Mirror Neurons in Older Participants

Overview

A critical problem facing aging adults is muscle weakness. Whereas scientists have traditionally attributed the loss of muscle strength with aging to muscle atrophy, emerging evidence suggests that impairments in the neuromuscular system's ability to voluntarily generate force plays a more central role than previously appreciated. One area that has not yet been investigated includes the role that observing another's actions - thereby activating mirror neurons - plays in muscle force generation. Therefore, the purpose of this study is to examine the acute effects of action observation on muscular strength, voluntary muscle activation, and cortical excitability and inhibition in older adults.

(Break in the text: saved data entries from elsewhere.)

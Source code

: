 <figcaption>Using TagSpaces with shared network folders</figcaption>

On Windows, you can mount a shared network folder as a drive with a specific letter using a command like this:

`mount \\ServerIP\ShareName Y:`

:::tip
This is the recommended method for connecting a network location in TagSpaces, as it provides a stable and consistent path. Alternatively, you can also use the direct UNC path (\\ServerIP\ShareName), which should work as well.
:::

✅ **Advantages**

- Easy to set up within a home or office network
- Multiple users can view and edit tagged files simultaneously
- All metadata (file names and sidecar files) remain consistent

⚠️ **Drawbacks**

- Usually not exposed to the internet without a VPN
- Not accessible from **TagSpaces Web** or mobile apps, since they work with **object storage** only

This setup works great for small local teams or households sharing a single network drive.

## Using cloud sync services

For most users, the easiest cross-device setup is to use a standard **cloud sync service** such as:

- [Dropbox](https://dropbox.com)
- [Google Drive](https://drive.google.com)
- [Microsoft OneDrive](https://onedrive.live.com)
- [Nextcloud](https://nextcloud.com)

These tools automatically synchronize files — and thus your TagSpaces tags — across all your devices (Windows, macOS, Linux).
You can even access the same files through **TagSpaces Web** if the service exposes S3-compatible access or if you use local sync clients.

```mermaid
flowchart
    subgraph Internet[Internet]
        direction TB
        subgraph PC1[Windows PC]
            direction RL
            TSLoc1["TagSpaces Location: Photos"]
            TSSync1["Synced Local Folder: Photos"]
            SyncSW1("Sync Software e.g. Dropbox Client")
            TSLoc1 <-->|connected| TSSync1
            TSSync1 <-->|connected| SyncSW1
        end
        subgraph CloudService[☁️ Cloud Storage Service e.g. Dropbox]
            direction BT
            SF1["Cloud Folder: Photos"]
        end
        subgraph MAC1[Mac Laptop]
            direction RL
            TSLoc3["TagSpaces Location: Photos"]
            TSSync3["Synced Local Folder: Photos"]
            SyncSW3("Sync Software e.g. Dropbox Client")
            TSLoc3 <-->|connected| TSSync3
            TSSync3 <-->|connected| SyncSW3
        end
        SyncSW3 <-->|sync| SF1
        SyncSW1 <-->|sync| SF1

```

A critical problem facing aging adults is muscle weakness. Whereas scientists have traditionally attributed the loss of muscle strength with aging to atrophic effects, emerging evidence suggests that impairments in the neuromuscular system's ability to voluntarily generate force plays a more central role than previously appreciated. One area that has not yet been investigated includes the role that observing another's actions - thereby activating mirror neurons - plays in muscle force generation. Therefore, the purpose of this study is to examine the acute effects of action observation on muscular strength, voluntary activation, and cortical excitability and inhibition in older adults. Following a thorough familiarization visit, twenty-five men and women ≥60 years of age will complete three action observation sessions in a randomized, counterbalanced manner: 1) observation of very strong hand/wrist contractions, 2) observation of very weak hand/wrist contractions, and 3) a control condition. Maximal voluntary contractions (MVCs) of the wrist flexors will be performed before and after observation sessions. Percent voluntary activation will be determined via the interpolated twitch technique. Single-pulse transcranial magnetic stimulation (TMS) and electromyographic (EMG) recordings from the flexor carpi radialis and first dorsal interosseous will be used to quantify cortical excitability and inhibition, via motor evoked potential amplitude and silent period duration, respectively. The hypothesis of this study is that observation of strong muscle contractions will acutely increase muscle strength, and such changes will be facilitated by enhanced corticospinal excitability and decreased inhibition. In contrast, it is hypothesized that observation of very weak contractions will cause no such efforts or even acute muscle weakness. Collectively, we propose that manipulation of mirror neurons is a worthwhile strategy for clinicians hoping to induce neuromuscular adaptations in older adults, particularly in settings where movement of a joint is painful or infeasible (e.g., bedrest or immobilization).